Countless biographies and interviews confirm the King’s love of salty, sweet, and buttery. His fat bomb greasy-spoon meals implied that for Elvis, bacon was a food group on his food pyramid. He was known to mix bacon or baked bologna with a slew of creamy sauces between slices of soft white bread, and having a private cook on beck-and-call, meant that rich comfort food was whipped up around the clock. Who invented or when the PBBB came into existence is honestly hard to pinpoint, many cite that Elvis requested the cook at Graceland to make a PBBB sandwich, checking off all of the King’s crunchy, sweet, and salty cravings. His fiancee cites in her biography that she never really saw Elvis eat his favorite sandwich, so where does the hype originate?

Via: Flickr

The best theory is almost folklore at this point, but it seems to tie in most of the elements of the PBBB sandwich. On one of his many tours, Elvis and his crew of people went to the now-closed Colorado Mine Company Restaurant, and they experienced one epic sandwich called Fool’s Gold.

Via: Flickr

Honestly, eating a monstrous sandwich is foolish, but that didn’t stop the King.
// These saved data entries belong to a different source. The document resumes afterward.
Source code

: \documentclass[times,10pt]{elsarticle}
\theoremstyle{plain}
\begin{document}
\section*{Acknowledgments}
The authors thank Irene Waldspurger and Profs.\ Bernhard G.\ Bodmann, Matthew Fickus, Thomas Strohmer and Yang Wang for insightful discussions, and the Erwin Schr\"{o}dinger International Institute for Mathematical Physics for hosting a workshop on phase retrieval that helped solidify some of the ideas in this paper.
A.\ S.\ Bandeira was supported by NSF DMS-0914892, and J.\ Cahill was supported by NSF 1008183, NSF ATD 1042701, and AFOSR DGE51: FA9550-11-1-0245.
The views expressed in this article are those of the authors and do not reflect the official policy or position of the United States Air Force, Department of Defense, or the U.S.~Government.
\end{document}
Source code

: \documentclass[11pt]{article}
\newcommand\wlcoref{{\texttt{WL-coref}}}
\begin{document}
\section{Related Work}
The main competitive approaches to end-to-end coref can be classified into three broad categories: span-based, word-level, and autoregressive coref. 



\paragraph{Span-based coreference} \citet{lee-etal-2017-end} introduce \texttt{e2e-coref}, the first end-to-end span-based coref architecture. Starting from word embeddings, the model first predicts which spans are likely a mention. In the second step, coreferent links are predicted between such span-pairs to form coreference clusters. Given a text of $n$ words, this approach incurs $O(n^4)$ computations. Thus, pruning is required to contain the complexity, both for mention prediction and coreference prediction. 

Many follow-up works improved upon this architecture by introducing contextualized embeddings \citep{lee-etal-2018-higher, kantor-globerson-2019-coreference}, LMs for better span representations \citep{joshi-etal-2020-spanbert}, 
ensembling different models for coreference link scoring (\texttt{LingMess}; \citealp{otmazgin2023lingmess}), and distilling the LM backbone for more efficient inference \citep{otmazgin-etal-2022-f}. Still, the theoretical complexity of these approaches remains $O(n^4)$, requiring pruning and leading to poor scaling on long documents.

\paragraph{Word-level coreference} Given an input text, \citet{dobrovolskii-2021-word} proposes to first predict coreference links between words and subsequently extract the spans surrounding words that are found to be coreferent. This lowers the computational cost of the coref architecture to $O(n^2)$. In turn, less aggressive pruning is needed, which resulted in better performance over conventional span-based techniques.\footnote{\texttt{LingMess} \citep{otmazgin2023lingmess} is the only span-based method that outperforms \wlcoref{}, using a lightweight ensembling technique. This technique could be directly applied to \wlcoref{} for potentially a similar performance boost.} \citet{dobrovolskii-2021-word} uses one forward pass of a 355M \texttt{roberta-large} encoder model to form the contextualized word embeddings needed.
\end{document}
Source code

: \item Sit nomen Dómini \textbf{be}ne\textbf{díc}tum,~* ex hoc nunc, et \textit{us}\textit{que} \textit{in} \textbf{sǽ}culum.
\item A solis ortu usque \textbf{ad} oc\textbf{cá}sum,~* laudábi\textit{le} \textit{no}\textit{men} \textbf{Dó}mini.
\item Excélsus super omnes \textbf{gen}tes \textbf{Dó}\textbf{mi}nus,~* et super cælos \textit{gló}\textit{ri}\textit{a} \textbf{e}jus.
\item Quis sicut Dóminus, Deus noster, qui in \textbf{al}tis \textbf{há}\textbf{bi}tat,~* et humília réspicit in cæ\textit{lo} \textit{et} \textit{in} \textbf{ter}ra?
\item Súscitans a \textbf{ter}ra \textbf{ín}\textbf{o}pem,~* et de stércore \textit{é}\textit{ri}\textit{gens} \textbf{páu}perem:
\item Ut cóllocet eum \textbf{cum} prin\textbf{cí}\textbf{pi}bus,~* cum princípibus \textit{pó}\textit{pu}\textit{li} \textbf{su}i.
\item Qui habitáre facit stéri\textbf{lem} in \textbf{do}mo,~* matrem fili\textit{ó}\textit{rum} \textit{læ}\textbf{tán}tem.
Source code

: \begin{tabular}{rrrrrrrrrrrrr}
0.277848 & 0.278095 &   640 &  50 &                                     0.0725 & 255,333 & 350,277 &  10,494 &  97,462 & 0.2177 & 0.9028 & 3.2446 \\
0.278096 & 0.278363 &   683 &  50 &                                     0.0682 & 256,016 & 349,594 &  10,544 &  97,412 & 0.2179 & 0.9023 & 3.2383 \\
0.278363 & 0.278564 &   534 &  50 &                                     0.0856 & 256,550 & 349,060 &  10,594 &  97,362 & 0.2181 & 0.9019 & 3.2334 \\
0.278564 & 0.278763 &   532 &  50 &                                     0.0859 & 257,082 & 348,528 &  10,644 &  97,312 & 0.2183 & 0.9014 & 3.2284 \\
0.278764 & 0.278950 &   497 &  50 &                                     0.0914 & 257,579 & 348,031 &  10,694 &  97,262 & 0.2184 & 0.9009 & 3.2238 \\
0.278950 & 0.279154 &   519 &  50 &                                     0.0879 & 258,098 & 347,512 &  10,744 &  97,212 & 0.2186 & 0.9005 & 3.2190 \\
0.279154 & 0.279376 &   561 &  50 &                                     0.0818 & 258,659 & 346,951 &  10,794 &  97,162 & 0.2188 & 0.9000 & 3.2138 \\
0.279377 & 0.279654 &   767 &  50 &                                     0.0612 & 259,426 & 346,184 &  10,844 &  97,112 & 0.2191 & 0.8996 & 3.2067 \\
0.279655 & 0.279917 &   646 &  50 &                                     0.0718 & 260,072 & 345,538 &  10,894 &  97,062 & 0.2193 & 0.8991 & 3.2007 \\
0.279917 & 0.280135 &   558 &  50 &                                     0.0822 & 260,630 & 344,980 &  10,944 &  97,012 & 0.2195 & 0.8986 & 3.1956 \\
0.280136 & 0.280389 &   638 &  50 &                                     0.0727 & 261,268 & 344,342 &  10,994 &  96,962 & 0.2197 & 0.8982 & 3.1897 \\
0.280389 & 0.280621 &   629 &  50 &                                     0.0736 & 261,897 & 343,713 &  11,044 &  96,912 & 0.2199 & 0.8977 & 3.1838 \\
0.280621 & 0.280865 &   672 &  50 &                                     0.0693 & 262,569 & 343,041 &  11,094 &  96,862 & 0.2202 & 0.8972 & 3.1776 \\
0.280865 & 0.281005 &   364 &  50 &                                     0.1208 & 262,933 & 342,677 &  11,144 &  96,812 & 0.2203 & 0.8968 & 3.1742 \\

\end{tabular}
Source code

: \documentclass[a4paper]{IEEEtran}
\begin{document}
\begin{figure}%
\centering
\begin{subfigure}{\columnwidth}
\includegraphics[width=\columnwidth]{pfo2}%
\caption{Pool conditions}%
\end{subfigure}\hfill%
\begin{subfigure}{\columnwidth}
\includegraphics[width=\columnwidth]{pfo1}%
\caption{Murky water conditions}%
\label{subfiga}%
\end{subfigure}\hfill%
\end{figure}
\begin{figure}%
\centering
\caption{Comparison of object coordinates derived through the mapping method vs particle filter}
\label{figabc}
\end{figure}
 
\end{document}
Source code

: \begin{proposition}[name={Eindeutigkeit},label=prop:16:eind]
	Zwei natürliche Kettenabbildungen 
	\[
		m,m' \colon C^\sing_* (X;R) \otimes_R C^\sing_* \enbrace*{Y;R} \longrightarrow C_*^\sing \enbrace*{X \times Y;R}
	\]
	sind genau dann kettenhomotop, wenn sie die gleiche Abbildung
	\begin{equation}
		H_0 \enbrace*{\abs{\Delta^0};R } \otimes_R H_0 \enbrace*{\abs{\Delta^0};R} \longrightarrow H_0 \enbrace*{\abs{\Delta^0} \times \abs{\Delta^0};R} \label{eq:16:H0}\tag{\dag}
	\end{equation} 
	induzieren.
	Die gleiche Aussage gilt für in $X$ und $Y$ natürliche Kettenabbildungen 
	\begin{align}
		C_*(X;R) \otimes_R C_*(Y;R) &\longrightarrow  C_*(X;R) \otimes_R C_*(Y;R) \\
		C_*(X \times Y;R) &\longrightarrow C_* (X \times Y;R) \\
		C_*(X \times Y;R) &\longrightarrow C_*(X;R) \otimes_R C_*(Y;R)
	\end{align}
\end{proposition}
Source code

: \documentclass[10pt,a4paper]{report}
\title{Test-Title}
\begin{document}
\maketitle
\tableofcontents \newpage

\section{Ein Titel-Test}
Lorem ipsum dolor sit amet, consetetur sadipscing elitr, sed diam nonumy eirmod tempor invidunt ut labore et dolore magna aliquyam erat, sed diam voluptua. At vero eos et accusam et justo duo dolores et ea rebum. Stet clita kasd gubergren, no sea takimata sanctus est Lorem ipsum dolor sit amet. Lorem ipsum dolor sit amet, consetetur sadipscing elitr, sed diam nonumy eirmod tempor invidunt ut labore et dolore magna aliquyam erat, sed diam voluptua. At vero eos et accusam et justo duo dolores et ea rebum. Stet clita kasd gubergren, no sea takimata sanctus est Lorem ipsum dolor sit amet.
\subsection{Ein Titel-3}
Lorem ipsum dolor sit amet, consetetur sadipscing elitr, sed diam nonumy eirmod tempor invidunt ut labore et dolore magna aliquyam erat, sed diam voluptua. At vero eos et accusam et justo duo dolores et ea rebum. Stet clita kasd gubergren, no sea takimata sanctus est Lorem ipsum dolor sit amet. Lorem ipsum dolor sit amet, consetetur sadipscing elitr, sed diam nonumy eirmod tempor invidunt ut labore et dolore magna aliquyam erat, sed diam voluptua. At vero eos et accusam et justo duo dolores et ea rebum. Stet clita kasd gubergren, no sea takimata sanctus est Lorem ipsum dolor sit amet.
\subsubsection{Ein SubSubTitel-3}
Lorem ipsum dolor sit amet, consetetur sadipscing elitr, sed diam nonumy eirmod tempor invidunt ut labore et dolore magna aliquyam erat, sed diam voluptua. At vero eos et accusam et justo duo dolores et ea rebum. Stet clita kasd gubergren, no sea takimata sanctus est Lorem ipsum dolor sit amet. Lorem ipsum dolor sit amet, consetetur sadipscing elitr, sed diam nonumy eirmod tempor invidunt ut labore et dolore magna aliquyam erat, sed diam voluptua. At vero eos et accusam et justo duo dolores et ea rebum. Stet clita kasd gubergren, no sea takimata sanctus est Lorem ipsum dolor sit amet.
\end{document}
Rumor has it that this sandwich could serve ten people, but Elvis ate it as one single serving (which is still a very unverified claim). Fool’s Gold is simple but massive – an entire loaf of (ever so slightly hollowed out) Italian bread is smeared with one pound of peanut butter, one pound of blueberry jelly, and one pound of bacon. Seems a bit unhealthy, but the ratios are super easy to follow. Supposedly one experience of this sandwich wasn’t enough for the King. In 1976, just a year before his death, Elvis went off in his private jet from Memphis to Denver to get a rather large order of Fool’s Gold, the restaurant owners even met the King with the order in the hangar of the airport itself.

Via: Flickr

So where does the banana fit into all of this? Other recipes like banana pudding frequently appeared on the Graceland menu, suggesting that bananas were a mainstay, so wedging them between bacon and peanut butter wouldn’t be too outlandish in an already rule-breaking sandwich. Swapping out the jam for a banana made sense to some degree. Between his trips to that restaurant in Denver Colorado, it’s safe to assume Elvis played around with the concept of his favorite foods all mashed into one sandwich. So when he went to ask his cook to make the sandwich, he had found the bliss point of sweet, crunchy, salty, and greasy.

The more manageable portion of the Fool’s Gold Sandwich, the PBBB, still isn’t healthy, according to an interview with his cook Mary Jenkins Langston, it took two sticks of butter to fry three PBBB sandwiches. Since the PBBB grafted itself to the King of Rock-n-Roll, the Elvis-inspired combination is a strong mainstay in the culinary world even to this day.